## Goal of the exercise
Report every line of the records beneath this task that holds the string "createCollectionNft".

[Stored data entries]

►

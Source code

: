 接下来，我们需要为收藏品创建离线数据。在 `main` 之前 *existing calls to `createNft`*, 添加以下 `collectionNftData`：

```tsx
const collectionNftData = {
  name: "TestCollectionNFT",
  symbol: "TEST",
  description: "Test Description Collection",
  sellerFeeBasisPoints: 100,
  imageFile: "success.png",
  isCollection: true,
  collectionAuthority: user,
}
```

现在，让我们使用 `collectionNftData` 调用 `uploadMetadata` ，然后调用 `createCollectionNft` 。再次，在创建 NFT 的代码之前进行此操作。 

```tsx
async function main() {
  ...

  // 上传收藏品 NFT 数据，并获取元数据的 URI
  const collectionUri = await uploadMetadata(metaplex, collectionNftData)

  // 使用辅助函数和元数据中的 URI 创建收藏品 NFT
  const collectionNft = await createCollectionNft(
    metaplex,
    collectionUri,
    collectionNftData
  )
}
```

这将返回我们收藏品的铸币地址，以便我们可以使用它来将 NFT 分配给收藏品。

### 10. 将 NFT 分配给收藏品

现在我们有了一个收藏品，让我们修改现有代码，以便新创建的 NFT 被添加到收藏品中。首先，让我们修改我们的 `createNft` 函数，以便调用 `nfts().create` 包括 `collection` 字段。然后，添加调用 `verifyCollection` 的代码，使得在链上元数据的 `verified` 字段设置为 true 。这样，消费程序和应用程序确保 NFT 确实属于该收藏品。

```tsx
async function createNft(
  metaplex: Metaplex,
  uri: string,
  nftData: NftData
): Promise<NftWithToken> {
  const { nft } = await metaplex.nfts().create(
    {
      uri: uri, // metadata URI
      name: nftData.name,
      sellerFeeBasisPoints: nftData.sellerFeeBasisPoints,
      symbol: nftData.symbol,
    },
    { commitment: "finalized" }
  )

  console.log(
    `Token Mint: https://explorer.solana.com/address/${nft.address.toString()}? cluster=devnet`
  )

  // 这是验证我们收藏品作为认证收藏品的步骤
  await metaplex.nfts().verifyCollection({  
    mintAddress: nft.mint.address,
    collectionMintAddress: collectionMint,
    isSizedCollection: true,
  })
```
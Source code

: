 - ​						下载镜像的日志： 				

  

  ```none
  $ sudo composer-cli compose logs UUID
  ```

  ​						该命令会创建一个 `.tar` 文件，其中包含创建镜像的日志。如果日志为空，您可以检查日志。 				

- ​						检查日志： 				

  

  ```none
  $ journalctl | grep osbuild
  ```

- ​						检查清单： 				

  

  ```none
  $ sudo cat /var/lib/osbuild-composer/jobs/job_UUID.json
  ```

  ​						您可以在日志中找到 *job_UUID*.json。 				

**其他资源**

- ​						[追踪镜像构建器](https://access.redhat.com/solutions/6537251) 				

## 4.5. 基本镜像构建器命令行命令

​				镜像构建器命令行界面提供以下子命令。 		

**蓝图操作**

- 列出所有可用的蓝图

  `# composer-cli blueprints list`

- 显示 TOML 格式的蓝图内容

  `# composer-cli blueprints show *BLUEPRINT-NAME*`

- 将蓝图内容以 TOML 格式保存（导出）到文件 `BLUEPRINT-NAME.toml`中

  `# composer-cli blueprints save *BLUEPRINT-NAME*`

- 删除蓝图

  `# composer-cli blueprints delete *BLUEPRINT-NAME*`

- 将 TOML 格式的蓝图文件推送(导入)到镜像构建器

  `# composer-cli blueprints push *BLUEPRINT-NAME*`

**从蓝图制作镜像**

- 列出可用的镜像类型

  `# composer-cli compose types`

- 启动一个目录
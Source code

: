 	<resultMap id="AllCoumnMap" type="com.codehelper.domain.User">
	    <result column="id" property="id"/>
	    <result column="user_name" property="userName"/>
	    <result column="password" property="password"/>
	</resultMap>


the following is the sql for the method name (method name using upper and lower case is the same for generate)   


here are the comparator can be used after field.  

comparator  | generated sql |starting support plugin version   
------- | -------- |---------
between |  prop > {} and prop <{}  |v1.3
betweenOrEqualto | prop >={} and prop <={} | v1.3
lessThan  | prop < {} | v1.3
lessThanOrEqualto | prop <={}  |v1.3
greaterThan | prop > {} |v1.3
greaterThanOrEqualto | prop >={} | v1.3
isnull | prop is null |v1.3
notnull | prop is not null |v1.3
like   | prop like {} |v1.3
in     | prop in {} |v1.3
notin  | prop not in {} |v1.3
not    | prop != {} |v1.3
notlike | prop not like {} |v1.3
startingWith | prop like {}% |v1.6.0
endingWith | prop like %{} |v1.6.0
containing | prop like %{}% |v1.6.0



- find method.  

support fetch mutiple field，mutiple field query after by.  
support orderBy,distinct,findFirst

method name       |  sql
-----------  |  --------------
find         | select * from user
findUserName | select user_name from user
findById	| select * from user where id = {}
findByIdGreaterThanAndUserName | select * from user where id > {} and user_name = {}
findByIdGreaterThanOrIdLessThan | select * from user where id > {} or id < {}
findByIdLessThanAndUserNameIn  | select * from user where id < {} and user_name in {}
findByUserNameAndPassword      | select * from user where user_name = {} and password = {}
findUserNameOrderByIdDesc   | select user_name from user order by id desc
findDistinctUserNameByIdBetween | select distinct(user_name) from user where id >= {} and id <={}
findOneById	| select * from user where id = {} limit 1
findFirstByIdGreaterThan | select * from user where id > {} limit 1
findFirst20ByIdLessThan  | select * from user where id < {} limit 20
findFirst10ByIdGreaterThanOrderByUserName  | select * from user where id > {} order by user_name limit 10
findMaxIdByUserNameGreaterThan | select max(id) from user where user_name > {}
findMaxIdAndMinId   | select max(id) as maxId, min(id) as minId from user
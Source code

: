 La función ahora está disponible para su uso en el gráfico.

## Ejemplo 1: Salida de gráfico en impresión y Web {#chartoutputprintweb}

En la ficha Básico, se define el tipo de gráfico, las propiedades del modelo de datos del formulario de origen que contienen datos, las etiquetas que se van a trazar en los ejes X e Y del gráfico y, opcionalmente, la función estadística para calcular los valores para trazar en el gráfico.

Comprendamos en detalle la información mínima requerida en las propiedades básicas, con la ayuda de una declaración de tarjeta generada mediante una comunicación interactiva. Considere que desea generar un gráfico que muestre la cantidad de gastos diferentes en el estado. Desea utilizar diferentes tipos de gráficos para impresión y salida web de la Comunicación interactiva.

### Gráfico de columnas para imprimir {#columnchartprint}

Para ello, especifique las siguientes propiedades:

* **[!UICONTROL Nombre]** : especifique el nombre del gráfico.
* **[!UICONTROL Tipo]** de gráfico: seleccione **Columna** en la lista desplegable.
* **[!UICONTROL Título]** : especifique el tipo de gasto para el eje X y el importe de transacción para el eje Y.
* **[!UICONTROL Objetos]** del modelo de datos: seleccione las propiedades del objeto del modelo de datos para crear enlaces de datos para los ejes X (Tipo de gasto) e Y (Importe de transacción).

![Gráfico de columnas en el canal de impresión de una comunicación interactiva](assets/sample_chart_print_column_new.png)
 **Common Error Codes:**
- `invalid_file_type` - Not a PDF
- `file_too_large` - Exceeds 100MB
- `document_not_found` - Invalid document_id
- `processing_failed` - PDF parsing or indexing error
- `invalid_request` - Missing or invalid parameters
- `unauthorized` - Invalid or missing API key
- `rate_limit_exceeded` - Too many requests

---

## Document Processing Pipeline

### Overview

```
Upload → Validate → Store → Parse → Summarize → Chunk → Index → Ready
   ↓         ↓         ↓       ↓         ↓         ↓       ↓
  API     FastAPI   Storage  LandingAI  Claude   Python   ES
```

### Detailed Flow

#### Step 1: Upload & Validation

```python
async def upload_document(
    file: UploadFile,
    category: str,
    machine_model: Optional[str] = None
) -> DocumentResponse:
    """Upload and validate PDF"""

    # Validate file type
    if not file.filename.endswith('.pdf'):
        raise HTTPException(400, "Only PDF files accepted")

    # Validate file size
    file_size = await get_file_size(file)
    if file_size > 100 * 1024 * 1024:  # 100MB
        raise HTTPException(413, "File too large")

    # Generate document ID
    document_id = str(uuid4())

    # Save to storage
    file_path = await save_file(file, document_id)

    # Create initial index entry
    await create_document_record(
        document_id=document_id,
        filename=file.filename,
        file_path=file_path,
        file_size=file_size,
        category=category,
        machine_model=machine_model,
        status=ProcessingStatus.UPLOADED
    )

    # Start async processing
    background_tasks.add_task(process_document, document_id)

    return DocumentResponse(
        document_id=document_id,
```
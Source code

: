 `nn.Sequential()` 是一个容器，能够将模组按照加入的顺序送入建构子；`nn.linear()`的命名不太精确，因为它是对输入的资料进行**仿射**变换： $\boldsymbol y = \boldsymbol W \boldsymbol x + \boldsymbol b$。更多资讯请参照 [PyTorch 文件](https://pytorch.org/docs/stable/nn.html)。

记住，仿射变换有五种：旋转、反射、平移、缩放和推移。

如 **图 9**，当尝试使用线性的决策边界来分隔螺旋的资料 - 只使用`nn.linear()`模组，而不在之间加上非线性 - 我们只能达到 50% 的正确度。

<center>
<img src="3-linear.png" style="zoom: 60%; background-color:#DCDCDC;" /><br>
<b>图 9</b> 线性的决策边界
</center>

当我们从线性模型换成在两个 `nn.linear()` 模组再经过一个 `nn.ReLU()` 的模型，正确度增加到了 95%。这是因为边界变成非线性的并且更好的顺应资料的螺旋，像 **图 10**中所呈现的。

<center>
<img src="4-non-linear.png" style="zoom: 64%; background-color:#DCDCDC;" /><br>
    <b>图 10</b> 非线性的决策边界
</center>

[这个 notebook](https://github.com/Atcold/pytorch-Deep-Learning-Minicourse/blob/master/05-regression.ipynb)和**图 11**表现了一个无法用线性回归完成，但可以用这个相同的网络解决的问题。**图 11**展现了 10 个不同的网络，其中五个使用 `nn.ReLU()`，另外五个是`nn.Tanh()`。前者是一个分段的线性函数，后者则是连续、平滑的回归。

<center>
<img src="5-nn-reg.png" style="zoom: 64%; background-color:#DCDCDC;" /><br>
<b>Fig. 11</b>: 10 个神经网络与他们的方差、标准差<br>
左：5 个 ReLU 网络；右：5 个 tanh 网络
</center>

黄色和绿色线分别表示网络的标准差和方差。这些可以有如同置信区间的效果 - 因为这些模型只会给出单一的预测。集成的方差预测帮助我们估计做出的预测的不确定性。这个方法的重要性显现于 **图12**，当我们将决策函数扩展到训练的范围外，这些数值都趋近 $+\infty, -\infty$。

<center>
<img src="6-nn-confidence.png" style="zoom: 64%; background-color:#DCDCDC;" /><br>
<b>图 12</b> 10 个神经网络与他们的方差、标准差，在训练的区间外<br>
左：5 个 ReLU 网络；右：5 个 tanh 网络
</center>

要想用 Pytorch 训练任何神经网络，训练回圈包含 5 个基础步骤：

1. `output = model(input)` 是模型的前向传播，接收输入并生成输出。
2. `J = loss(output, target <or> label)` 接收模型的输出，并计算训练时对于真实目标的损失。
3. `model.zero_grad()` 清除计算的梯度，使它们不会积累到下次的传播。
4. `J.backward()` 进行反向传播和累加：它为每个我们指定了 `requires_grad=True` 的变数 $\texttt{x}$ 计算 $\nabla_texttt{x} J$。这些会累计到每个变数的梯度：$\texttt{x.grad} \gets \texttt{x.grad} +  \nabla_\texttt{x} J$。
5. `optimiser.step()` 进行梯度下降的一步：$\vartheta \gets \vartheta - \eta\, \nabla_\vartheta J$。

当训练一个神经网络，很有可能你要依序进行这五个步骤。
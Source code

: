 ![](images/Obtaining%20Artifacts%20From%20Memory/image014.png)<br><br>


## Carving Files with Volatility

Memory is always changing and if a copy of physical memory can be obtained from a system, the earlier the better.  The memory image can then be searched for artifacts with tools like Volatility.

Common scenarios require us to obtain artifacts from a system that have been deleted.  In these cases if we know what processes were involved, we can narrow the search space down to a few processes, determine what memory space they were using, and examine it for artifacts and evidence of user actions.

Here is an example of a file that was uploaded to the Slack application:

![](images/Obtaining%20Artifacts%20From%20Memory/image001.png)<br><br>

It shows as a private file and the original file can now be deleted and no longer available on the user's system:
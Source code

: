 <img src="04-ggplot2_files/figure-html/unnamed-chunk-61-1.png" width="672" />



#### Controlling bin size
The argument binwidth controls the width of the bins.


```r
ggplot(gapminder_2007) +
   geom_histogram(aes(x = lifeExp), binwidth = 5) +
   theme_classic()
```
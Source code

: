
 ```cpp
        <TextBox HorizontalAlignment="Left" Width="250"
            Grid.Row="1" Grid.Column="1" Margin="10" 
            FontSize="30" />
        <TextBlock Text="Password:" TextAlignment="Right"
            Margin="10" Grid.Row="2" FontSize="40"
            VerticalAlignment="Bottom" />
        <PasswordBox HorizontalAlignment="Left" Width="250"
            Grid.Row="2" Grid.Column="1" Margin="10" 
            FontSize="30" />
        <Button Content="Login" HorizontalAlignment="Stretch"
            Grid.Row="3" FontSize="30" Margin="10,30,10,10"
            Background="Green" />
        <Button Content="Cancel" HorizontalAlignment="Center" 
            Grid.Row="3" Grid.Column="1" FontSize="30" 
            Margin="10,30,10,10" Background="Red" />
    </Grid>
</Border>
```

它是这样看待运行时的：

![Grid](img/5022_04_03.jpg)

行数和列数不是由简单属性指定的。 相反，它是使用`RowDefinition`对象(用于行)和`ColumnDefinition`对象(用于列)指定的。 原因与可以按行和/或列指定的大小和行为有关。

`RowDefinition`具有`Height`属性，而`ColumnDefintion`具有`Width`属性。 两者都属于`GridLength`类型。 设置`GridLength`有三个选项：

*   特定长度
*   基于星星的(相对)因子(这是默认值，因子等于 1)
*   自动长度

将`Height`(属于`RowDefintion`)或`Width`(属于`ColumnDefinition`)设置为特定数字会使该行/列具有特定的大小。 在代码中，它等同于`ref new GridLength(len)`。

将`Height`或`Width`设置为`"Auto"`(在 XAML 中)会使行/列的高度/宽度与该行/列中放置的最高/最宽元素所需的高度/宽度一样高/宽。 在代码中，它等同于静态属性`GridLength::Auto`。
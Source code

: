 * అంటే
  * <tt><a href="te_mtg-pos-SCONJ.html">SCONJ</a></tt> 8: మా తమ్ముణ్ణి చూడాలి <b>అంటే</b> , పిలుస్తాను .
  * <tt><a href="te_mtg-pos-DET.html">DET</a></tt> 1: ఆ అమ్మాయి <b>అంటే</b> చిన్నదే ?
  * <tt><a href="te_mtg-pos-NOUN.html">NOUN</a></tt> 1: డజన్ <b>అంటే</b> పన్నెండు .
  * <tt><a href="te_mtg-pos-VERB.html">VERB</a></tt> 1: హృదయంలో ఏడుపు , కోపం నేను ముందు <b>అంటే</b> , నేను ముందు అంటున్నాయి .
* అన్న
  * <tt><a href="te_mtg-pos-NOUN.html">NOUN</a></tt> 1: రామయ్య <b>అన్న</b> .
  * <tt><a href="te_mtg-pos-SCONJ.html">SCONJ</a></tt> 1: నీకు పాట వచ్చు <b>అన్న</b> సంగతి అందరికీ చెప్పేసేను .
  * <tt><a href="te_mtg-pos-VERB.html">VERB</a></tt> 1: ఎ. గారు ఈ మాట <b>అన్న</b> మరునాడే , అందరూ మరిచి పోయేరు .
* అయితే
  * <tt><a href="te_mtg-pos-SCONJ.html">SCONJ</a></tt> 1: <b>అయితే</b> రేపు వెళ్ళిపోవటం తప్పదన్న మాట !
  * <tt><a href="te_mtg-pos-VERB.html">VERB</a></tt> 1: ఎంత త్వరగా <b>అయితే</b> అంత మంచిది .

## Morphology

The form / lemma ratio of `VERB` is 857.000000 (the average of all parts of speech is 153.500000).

◄

## Expected answer
现在，让我们使用 `collectionNftData` 调用 `uploadMetadata` ，然后调用 `createCollectionNft` 。再次，在创建 NFT 的代码之前进行此操作。 
  const collectionNft = await createCollectionNft(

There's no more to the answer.